◆ Problem to solve:
Your answer must consist solely of the lines from the start of the entries below through the line with "(-0.4095--0.3725]|(-0.8625--0.8205]|(-0.4635--0.3785]|6", unchanged.

◆ Records for this exercise:
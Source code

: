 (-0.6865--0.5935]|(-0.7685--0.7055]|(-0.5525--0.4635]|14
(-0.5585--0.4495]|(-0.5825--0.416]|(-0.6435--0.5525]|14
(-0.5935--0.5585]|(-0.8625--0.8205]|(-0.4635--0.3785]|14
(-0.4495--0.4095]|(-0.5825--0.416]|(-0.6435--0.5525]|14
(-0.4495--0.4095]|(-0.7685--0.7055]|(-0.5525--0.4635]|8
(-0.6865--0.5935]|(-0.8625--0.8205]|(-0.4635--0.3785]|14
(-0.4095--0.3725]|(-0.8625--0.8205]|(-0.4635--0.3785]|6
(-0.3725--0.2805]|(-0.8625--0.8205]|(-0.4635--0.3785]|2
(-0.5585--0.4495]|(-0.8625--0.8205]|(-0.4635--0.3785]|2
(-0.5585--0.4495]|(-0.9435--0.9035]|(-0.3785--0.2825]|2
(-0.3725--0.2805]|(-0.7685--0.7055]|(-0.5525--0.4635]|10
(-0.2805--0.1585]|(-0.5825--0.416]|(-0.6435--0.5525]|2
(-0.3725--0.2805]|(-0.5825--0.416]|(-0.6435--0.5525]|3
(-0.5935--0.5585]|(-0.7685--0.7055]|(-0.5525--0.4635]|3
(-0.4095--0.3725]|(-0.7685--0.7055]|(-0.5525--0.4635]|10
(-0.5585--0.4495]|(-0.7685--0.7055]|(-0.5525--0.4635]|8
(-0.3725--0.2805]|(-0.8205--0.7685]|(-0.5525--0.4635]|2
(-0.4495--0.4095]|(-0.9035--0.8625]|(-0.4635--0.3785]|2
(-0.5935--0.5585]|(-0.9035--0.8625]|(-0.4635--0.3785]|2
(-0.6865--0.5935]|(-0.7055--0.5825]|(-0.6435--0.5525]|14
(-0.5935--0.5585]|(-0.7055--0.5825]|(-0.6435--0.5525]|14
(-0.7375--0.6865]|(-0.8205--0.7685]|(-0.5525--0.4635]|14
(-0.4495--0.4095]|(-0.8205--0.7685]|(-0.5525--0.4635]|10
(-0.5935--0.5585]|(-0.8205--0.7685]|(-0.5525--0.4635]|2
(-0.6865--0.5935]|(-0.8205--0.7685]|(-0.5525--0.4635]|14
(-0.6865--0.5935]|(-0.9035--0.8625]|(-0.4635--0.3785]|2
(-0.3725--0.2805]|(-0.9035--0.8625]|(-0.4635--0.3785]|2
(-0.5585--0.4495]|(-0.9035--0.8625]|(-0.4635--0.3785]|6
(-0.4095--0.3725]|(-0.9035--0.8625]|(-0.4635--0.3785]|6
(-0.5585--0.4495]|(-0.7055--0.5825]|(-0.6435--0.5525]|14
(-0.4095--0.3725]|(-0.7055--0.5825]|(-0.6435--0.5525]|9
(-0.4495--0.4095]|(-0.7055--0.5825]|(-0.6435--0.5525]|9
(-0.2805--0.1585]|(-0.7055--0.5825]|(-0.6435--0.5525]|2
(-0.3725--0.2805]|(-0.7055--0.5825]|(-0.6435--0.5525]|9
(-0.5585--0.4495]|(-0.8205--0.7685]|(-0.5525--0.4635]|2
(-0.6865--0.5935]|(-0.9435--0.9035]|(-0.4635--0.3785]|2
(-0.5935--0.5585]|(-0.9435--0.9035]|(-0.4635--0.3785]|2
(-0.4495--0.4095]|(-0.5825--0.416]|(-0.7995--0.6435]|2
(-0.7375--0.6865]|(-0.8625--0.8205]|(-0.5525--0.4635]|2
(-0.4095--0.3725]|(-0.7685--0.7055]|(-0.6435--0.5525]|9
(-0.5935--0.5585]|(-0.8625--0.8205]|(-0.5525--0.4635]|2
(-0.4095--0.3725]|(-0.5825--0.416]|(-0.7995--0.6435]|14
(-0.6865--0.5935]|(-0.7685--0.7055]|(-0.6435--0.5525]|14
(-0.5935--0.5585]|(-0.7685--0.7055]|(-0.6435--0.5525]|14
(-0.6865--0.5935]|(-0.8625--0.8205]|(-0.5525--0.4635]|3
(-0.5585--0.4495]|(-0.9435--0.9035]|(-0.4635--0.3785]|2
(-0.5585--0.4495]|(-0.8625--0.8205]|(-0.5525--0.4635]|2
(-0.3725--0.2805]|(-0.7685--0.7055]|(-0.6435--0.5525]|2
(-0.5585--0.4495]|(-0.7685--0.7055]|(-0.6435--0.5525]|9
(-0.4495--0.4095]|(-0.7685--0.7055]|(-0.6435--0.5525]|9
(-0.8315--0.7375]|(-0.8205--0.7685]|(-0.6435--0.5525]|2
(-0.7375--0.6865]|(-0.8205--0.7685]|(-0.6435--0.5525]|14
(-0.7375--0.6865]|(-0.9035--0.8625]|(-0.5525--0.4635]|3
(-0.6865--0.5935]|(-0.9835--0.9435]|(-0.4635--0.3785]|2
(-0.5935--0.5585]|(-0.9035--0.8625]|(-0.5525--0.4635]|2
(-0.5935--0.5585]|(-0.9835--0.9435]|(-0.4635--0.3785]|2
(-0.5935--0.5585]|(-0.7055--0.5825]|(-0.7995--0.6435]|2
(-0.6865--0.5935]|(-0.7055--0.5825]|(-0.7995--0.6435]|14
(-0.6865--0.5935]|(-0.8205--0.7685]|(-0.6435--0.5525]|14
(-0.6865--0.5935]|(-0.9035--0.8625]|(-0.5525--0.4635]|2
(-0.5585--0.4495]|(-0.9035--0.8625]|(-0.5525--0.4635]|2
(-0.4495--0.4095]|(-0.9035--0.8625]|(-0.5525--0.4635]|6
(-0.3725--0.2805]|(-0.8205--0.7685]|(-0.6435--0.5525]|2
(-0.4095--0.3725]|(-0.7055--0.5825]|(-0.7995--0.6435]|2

◆ Task solution:
Source code

: (-0.6865--0.5935]|(-0.7685--0.7055]|(-0.5525--0.4635]|14
(-0.5585--0.4495]|(-0.5825--0.416]|(-0.6435--0.5525]|14
(-0.5935--0.5585]|(-0.8625--0.8205]|(-0.4635--0.3785]|14
(-0.4495--0.4095]|(-0.5825--0.416]|(-0.6435--0.5525]|14
(-0.4495--0.4095]|(-0.7685--0.7055]|(-0.5525--0.4635]|8
(-0.6865--0.5935]|(-0.8625--0.8205]|(-0.4635--0.3785]|14
(-0.4095--0.3725]|(-0.8625--0.8205]|(-0.4635--0.3785]|6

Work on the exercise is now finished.